All the King’s Men (2006)

Lucy in the Sky

The critics hated it. The public stayed home.

But I liked this. A lot. It is cinematic. Powerful cinema.

And I am telling you I liked this with a bit of surprise on my part. That’s because it has two actors who often play this introspective game, where they let you know they are playing a role. Penn does this throughout because his character is playing a part. There’s even a scene where Jude Law’s character asks if Penn’s winked at him at the first meeting, and Penn’s character demurs. So that’s all fulfilling, but we also have the remarkable Kate Winslet who is more powerful than Penn in this ability. And she plays the southern woman, which means she is a decoration only — and the important part: without knowing it. A waste two ways, which may have been the point.

The story — which hardly matters — is about the nature of the environment. High school teachers will say something like power corrupts. Sophomore college teachers will talk about “deep” philosophical Greek questions, both of which are true I suppose. But I like to think about the environment seeping into and controlling lives. Its what Penn Warren said of it. And it is smack in the tradition of southern literature, indeed Southern Life.

There are spores of self-decoration in the context of defeatism that penetrate every element of southern life, even today. Even a MacDonald’s or Starbucks in the south has it. Look and see.

Now I don’t know this man as a filmmaker, but I do know his writing. He’s intelligent. He’s intelligent enough to know the limits for instance of Spielberg as a filmmaker and to write around those glaring deficiencies. He’s intelligent enough to pick extraordinarily good talent.

And he’s intelligent enough to place the cosmic forces behind this in the place. Its almost as if Terence Malick were his location scout. The places are so characteristically affecting, so full of storytelling tendrils, so rich with the honey of sex that you cannot avoid what the filmmaker intends. The camera’s embrace of place sets us in a film where context is the driver, not men.
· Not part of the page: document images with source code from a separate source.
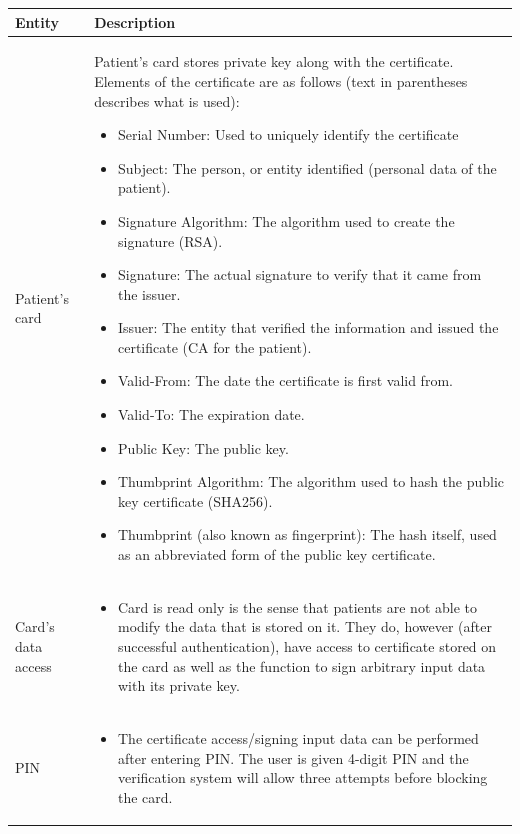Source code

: \documentclass[12pt,titlepage]{article}
\begin{document}
\begin{tabularx}{\textwidth}{ |p{2.5cm}|X| }
	\hline
	\textbf{Entity} &  \textbf{Description}\\
	\hline	
Patient's card & Patient's card stores private key along with the certificate. Elements of the certificate are as follows (text in parentheses describes what is used): 
\begin{itemize}
\item Serial Number: Used to uniquely identify the certificate
\item Subject: The person, or entity identified (personal data of the patient).
\item Signature Algorithm: The algorithm used to create the signature (RSA).
\item Signature: The actual signature to verify that it came from the issuer.
\item Issuer: The entity that verified the information and issued the certificate (CA for the patient).
\item Valid-From: The date the certificate is first valid from.
\item Valid-To: The expiration date.
\item Public Key: The public key.
\item Thumbprint Algorithm: The algorithm used to hash the public key certificate (SHA256).
\item Thumbprint (also known as fingerprint): The hash itself, used as an abbreviated form of the public key certificate.
\end{itemize} \\
\hline
	
Card's data \newline access &
\begin{itemize}
\item 
Card is read only is the sense that patients are not able to modify the data that is stored on it. They do, however (after successful authentication), have access to certificate stored on the card as well as the function to sign arbitrary input data with its private key.
\end{itemize} \\
\hline

PIN &
\begin{itemize}
\item The certificate access/signing input data can be performed after entering PIN. The user is given 4-digit PIN and the verification system will allow three attempts before blocking the card.
\end{itemize} \\
\hline
\end{tabularx}
\end{document}
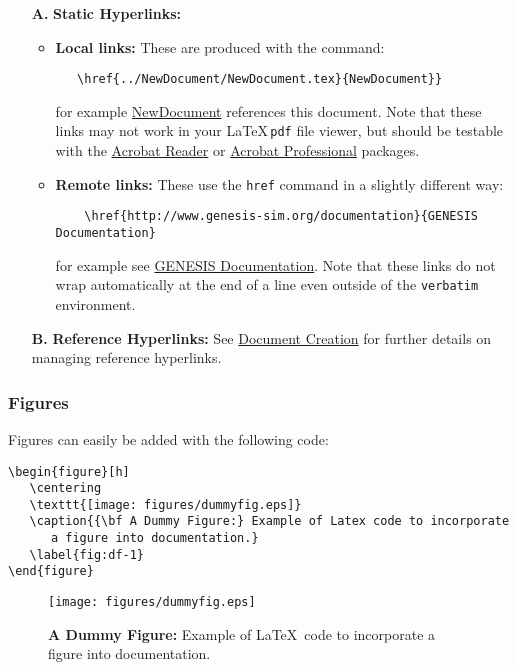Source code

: \documentclass[12pt]{article}
\begin{document}
\begin{itemize}
\item[{\bf A.}]{\bf Static Hyperlinks:} 
   \begin{itemize}
      \item{\bf Local links:} These are produced with the command:
\begin{verbatim}
   \href{../NewDocument/NewDocument.tex}{NewDocument}}
\end{verbatim}
for example \href{../NewDocument/NewDocument.tex}{NewDocument} references this document.
Note that these links may not work in your \LaTeX\,{\tt pdf} file viewer, but should be testable with the \href{http://get.adobe.com/reader/}{Acrobat Reader} or \href{http://www.adobe.com/products/acrobatpro/tryout.html}{Acrobat Professional} packages.
      \item {\bf Remote links:} These use the {\tt href} command in a slightly different way:
\begin{verbatim}
    \href{http://www.genesis-sim.org/documentation}{GENESIS Documentation}
\end{verbatim}
for example see \href{http://www.genesis-sim.org/documentation}{GENESIS Documentation}. Note that these links do not wrap automatically at the end of a line even outside of the {\tt verbatim} environment.
\end{itemize}

\item[{\bf B.}]{\bf Reference Hyperlinks:} See \href{../document-create/document-create.tex}{Document Creation} for further details on managing reference hyperlinks.

\end{itemize}

\subsubsection*{Figures}

Figures can easily be added with the following code:

\begin{verbatim}
\begin{figure}[h]
   \centering
   \texttt{[image: figures/dummyfig.eps]}
   \caption{{\bf A Dummy Figure:} Example of Latex code to incorporate
      a figure into documentation.}
   \label{fig:df-1}
\end{figure}
\end{verbatim}

\begin{figure}[h]
  \centering
   \texttt{[image: figures/dummyfig.eps]}
\caption{{\bf A Dummy Figure:} Example of \LaTeX\,\,\,code to incorporate a figure into documentation.}
  \label{fig:df-2}
\end{figure}



\end{document}
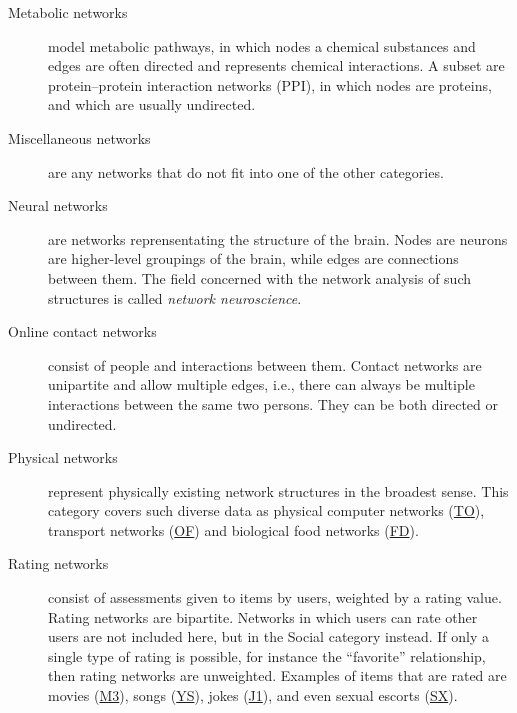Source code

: \documentclass{article}
\begin{document}
\begin{description}
\item[Metabolic networks] model metabolic pathways,
   in which nodes a chemical substances
  and edges are often directed and represents chemical interactions.  A
  subset are protein--protein interaction networks (PPI), in which nodes
  are proteins, and which are usually undirected.

\item[Miscellaneous networks] are any networks that do not fit into one
  of the other categories. 

\item[Neural networks] are networks reprensentating the structure of the
  brain.  Nodes are neurons are higher-level groupings of the brain,
  while edges are connections between them.  The field concerned with
  the network analysis of such structures is called \emph{network
  neuroscience}. 
  
\item[Online contact networks] consist of people and interactions between
   them.  Contact networks are
  unipartite and allow multiple edges, i.e., there can always be
  multiple interactions between the same two persons.  They can be both
  directed or undirected.

\item[Physical networks] represent physically existing network
   structures in the broadest sense.  This
  category covers such diverse data as physical computer networks
  (\href{http://konect.cc/networks/topology/}{\textsf{TO}}), transport
  networks
  (\href{http://konect.cc/networks/opsahl-openflights/}{\textsf{OF}}) and
  biological food networks
  (\href{http://konect.cc/networks/foodweb-baydry/}{\textsf{FD}}).

\item[Rating networks] consist of assessments given to items by users,
   weighted by a rating value.  Rating
  networks are bipartite.  Networks in which users can rate other users
  are not included here, but in the Social category instead.  If only a
  single type of rating is possible, for instance the ``favorite''
  relationship, then rating networks are unweighted.  Examples of items
  that are rated are movies
  (\href{http://konect.cc/networks/movielens-10m_rating/}{\textsf{M3}}),
  songs (\href{http://konect.cc/networks/yahoo-song/}{\textsf{YS}}),
  jokes (\href{http://konect.cc/networks/jester1/}{\textsf{J1}}), and even
  sexual escorts
  (\href{http://konect.cc/networks/escorts/}{\textsf{SX}}).


\end{description}
\end{document}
The great irony in the story is that the central figure pretends to be in control. He “makes up” the laws of the world with the intent of sprinkling enough good out of the shaker. But though he struts and puffs, he’s a puppet, and no more an agent in the world than the ice skating stripper we see.

Much has been made of the arm flailing. Also of the fakey Louisiana accent. That’s “Lucy-ne'” But the whole point is that the character is what the critics thought Penn was: overblown. And the whole point of a deep southern accent? Its made up as performance, even by the natives.

Posted in 2007

Ted’s Evaluation — 3 of 3: Worth watching.